Assigned task: Nothing but a number is expected: the count of lines in the data below that include "root".

Supplied records:
**********

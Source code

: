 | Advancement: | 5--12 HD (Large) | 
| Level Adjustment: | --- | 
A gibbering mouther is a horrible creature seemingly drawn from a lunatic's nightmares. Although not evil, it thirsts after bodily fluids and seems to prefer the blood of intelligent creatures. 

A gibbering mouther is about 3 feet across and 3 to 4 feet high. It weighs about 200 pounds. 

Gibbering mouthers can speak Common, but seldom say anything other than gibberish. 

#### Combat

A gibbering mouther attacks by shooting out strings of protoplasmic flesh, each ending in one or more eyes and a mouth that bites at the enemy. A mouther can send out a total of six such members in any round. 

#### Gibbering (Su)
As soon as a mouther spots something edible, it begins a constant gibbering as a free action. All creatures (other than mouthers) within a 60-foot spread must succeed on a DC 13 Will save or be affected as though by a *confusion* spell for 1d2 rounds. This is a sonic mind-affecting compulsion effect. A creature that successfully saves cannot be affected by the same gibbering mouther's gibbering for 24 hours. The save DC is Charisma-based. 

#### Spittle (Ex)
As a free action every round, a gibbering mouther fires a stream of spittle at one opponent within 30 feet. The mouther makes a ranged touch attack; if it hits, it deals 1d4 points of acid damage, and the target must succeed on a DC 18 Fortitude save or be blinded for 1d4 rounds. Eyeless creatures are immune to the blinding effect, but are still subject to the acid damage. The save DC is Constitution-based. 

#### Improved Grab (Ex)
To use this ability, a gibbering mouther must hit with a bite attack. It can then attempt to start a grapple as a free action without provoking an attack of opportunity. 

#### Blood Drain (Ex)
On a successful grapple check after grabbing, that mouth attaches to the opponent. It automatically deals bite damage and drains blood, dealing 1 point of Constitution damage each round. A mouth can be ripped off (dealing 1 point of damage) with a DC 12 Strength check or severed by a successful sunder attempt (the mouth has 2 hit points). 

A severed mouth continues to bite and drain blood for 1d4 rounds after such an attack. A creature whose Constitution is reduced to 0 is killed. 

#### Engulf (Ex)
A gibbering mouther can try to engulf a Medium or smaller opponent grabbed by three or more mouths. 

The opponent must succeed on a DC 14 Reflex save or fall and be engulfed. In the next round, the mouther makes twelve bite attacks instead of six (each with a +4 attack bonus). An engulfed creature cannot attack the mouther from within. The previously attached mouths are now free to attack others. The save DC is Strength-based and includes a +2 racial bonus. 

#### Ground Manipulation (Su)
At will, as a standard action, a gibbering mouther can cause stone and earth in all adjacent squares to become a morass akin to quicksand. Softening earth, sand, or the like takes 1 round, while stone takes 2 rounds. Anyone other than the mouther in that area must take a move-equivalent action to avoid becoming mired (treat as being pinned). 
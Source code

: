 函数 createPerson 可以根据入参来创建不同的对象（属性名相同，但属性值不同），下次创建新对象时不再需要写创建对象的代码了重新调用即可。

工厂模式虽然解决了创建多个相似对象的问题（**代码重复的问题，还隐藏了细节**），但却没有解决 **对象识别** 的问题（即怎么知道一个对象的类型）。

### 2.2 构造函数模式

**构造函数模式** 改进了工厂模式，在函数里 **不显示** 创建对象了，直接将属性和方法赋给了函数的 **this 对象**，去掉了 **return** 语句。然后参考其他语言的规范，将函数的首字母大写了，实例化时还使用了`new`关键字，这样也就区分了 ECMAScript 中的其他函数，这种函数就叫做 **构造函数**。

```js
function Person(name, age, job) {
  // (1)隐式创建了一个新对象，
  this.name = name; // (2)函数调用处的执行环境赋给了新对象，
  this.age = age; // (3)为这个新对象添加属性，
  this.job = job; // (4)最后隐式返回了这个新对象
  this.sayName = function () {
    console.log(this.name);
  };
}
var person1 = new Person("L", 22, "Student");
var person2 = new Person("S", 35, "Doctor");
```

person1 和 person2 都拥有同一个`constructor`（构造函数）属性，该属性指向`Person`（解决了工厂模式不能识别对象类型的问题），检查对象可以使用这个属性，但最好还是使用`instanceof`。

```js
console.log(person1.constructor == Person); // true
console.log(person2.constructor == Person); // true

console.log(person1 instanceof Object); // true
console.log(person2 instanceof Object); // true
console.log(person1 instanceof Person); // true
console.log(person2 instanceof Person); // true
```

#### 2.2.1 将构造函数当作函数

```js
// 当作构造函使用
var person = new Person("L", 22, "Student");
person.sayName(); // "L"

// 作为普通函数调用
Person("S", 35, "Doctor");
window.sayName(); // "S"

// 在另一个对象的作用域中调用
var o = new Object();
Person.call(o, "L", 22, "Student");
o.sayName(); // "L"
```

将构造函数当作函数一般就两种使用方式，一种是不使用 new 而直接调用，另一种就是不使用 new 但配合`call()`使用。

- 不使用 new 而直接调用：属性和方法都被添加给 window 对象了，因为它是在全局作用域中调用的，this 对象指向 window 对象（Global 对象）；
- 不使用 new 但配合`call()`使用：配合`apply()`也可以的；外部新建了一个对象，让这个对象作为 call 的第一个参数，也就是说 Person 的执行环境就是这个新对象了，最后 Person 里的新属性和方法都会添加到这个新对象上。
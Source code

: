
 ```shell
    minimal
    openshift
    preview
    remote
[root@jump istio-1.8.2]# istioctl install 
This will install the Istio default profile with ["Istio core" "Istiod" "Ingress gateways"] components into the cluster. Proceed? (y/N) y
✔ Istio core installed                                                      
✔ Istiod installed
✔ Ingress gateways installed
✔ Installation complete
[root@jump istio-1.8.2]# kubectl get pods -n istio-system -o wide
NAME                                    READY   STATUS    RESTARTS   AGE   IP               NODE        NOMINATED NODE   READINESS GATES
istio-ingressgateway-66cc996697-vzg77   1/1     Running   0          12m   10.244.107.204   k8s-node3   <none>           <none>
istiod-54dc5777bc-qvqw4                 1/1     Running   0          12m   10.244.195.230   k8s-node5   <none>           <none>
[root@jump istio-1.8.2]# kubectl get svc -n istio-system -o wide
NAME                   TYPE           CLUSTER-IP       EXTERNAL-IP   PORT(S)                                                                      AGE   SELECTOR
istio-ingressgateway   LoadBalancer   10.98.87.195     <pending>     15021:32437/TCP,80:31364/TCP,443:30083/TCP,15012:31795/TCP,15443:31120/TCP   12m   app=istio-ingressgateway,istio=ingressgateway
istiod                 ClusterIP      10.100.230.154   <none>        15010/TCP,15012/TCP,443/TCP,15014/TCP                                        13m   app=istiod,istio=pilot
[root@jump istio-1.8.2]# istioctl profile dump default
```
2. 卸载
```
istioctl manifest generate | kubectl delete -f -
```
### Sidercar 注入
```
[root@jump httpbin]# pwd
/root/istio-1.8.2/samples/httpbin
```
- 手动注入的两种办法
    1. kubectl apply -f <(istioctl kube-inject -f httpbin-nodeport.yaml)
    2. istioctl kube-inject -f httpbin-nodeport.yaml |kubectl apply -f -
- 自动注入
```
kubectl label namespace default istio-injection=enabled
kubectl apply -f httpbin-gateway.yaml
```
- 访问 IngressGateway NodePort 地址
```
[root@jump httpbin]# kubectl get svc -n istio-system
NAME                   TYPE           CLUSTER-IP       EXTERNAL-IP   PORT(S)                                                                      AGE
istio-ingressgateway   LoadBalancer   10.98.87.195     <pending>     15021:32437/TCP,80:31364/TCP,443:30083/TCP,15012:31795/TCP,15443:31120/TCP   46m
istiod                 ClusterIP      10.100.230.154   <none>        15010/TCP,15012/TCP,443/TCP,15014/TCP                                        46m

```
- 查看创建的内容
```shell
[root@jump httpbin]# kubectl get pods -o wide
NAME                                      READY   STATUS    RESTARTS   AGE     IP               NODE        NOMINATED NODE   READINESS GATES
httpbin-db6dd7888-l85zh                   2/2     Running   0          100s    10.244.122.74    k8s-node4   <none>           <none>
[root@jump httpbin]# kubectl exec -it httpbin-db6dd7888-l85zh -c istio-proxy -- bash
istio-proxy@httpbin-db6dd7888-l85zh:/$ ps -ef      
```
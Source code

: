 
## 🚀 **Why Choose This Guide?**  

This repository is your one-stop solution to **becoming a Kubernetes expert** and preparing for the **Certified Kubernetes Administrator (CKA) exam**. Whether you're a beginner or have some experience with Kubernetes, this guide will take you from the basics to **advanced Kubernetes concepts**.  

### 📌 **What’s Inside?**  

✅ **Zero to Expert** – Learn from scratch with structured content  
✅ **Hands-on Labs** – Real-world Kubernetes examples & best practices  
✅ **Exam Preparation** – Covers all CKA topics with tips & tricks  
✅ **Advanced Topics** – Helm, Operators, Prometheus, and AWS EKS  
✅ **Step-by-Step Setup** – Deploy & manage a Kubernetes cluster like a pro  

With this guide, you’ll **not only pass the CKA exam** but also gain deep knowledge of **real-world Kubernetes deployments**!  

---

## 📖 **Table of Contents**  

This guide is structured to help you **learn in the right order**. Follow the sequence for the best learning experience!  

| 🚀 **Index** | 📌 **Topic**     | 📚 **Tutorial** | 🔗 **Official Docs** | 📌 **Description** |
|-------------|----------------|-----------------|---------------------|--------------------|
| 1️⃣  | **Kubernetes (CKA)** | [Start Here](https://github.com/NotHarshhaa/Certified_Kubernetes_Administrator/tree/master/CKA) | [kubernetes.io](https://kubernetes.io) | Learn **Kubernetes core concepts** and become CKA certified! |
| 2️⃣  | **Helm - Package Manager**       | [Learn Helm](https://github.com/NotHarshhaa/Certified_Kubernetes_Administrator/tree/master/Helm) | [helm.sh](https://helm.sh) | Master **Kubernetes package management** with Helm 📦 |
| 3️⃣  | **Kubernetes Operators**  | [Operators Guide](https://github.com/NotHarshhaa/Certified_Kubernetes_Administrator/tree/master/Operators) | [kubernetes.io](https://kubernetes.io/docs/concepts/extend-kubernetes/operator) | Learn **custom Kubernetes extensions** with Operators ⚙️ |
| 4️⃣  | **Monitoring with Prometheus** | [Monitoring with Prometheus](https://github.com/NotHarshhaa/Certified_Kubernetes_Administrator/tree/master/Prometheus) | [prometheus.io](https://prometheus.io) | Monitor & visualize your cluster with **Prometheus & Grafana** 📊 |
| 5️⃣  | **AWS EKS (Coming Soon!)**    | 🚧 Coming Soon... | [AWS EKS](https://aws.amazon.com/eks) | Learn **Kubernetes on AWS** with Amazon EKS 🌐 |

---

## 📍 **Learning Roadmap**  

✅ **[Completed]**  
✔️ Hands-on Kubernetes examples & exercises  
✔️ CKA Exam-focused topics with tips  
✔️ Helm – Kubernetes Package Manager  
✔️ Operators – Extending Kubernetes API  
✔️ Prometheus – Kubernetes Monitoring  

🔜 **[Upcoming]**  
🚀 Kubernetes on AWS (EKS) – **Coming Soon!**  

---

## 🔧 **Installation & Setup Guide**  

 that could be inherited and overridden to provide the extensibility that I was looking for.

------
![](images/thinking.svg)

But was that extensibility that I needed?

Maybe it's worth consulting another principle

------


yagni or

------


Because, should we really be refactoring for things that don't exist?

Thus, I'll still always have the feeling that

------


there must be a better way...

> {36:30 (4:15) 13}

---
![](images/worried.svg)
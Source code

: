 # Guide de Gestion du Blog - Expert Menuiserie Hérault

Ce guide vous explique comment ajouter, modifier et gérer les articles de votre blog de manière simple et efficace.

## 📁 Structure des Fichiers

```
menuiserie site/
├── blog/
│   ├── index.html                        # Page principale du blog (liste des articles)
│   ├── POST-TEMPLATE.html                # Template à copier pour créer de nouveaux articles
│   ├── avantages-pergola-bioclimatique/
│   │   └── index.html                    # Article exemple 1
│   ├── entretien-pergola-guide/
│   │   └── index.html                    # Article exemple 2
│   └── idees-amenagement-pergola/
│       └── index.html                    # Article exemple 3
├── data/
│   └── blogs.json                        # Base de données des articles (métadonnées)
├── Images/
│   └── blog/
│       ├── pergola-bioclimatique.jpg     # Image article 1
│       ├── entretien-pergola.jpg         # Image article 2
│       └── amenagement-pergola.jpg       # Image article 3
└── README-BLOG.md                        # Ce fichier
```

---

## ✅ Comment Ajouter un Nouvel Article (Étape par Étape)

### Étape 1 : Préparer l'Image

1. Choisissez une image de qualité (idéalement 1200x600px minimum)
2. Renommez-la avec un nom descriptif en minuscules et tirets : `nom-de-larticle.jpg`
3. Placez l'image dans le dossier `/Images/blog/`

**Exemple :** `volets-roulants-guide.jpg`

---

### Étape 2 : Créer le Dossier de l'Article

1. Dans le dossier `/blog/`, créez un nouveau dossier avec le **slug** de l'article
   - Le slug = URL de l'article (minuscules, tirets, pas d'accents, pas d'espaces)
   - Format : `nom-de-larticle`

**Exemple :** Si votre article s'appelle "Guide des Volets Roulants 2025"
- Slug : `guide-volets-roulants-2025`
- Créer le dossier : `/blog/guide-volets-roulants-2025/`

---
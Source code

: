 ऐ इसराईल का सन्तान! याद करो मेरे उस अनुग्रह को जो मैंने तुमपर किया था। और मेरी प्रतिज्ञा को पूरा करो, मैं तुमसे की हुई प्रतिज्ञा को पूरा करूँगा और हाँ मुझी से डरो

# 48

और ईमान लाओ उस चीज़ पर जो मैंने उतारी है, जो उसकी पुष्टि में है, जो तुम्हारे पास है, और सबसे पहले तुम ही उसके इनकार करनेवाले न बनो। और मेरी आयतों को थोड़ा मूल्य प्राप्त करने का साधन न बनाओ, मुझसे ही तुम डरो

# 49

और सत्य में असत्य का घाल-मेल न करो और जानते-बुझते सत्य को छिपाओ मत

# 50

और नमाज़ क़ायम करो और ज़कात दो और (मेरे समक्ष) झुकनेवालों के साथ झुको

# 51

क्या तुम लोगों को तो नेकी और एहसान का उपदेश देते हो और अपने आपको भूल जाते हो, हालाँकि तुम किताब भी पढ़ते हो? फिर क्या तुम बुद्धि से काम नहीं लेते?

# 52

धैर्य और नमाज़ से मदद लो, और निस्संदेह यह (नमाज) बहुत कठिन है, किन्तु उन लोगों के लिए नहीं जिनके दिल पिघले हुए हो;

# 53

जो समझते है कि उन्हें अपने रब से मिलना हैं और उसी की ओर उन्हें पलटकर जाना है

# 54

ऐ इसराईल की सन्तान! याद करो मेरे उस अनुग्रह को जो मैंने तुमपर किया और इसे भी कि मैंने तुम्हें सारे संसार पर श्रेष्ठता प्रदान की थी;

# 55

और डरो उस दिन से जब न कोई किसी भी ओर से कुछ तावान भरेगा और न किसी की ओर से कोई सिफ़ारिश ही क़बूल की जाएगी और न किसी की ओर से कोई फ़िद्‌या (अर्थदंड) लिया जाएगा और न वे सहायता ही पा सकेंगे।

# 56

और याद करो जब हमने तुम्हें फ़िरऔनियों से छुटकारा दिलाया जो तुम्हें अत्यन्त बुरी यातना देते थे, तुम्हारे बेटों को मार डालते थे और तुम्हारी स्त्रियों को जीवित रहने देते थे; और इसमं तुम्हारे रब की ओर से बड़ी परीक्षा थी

**********

Answer box: 9